Omicron will doubtless have taken the shine of Mr White’s launch but whether that will affect the group’s expansion plans remains to be seen. As Taplin - who clearly has the stomach for a bit of risk - rightly points out, the challenges the industry is facing now will translate into more opportunities further down the line.
Black & White Hospitality’s portfolio
Marco Pierre White Steakhouse Bar & Grill
The first concept Taplin and Pierre White created together has become Black & White Hospitality’s key brand with a total of 24 sites currently trading including a restaurant in Abu Dhabi. The mid-market menu is focused on tried-and-tested classics including prawn cocktail and French onion soup. It is not to be confused with London Steakhouse Co., which Pierre White launched in partnership with James Ogilvie Robertson in 2008.
Marco’s New York Italian
Focused on pizza, pasta, burgers and steaks Marco’s New York Italian is Black & White Hospitality’s second largest brand with nine active franchises. The territory is familiar for Pierre White, who teamed up with jockey Frankie Detorri in the noughties to launch a handful of Italian casual dining restaurants, some of which have now been converted to Marco’s New York Italian.

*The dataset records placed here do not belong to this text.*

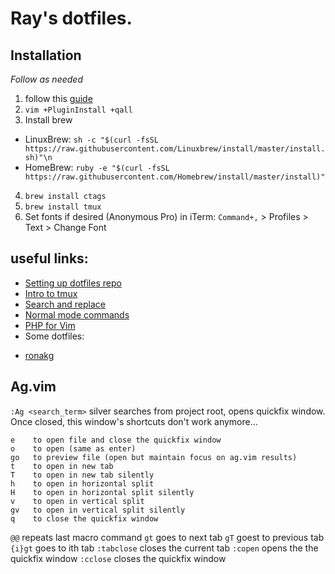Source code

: # Ray's dotfiles.

## Installation
_Follow as needed_
1. follow this [guide](https://developer.atlassian.com/blog/2016/02/best-way-to-store-dotfiles-git-bare-repo/)
2. `vim +PluginInstall +qall` 
3. Install brew
 * LinuxBrew: `sh -c "$(curl -fsSL https://raw.githubusercontent.com/Linuxbrew/install/master/install.sh)"\n`
 * HomeBrew: `ruby -e "$(curl -fsSL https://raw.githubusercontent.com/Homebrew/install/master/install)"`
4. `brew install ctags`
5. `brew install tmux`
6. Set fonts if desired (Anonymous Pro) in iTerm: `Command+,` > Profiles > Text > Change Font 


## useful links:
- [Setting up dotfiles repo](https://developer.atlassian.com/blog/2016/02/best-way-to-store-dotfiles-git-bare-repo/)
- [Intro to tmux](https://hackernoon.com/a-gentle-introduction-to-tmux-8d784c404340)
- [Search and replace](http://vim.wikia.com/wiki/Search_and_replace)
- [Normal mode commands](https://www.radford.edu/~mhtay/CPSC120/VIM_Editor_Commands.htm)
- [PHP for Vim](http://blog.joncairns.com/2012/05/using-vim-as-a-php-ide/)
- Some dotfiles:
 * [ronakg](https://github.com/ronakg/dotfiles)


## Ag.vim
`:Ag <search_term>` silver searches from project root, opens quickfix window. Once closed, this window's shortcuts don't work anymore...
```
e    to open file and close the quickfix window
o    to open (same as enter)
go   to preview file (open but maintain focus on ag.vim results)
t    to open in new tab
T    to open in new tab silently
h    to open in horizontal split
H    to open in horizontal split silently
v    to open in vertical split
gv   to open in vertical split silently
q    to close the quickfix window
```
`@@` repeats last macro command
`gt` goes to next tab
`gT` goest to previous tab
`{i}gt` goes to ith tab
`:tabclose` closes the current tab
`:copen` opens the the quickfix window
`:cclose` closes the quickfix window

Mr. White’s English Chophouse
There are currently two Mr. White’s English Chophouses – one within New Road Hotel in London’s Whitechapel and one within the Best Western Plus Dover Marina Hotel & Spa. The menu is similar to that served at Marco Pierre White Steakhouse Bar & Grill.
Wheeler’s of St James’s
Wheeler’s of St Jame’s was established in 1856 and – eventually – spawned a London-centric chain of mid-market fish restaurants. Pierre White acquired the brand in the early 2000s and has looked to revive it a number of times, most notably in 2012 within the St James's Street that is now home to Chutney Mary. There is currently one Wheeler’s of St James’s trading in The City plus a fish and chips-serving spin-off in Dover.
Bardolino
Named after the area to the east of Lake Garda where his mother was born, Bardolino has a single site in Bristol and serves a menu that’s not dissimilar to that served at Marco New York Italian only with more of a focus on brunch (it’s billed as a pizzeria, bellini and espresso bar).
Mr White’s
The most recently created brand in Black & White Hospitality’s portfolio is billed as a steak, pizza and gin house. It’s yet another Anglo-Italian outing for the group but with a much wider range of pizzas, including one that name checks Pierre White’s previous business partner Frankie Dettori. Speaking of name dropping, the menu also highlights that its potatoes are supplied by Pierre Koffmann, who Pierre White teamed up with in 2018 to launch a Black & White Hospitality restaurant in Bath. Koffmann & Mr White's was billed as a roll out brand but never reopened following the pandemic.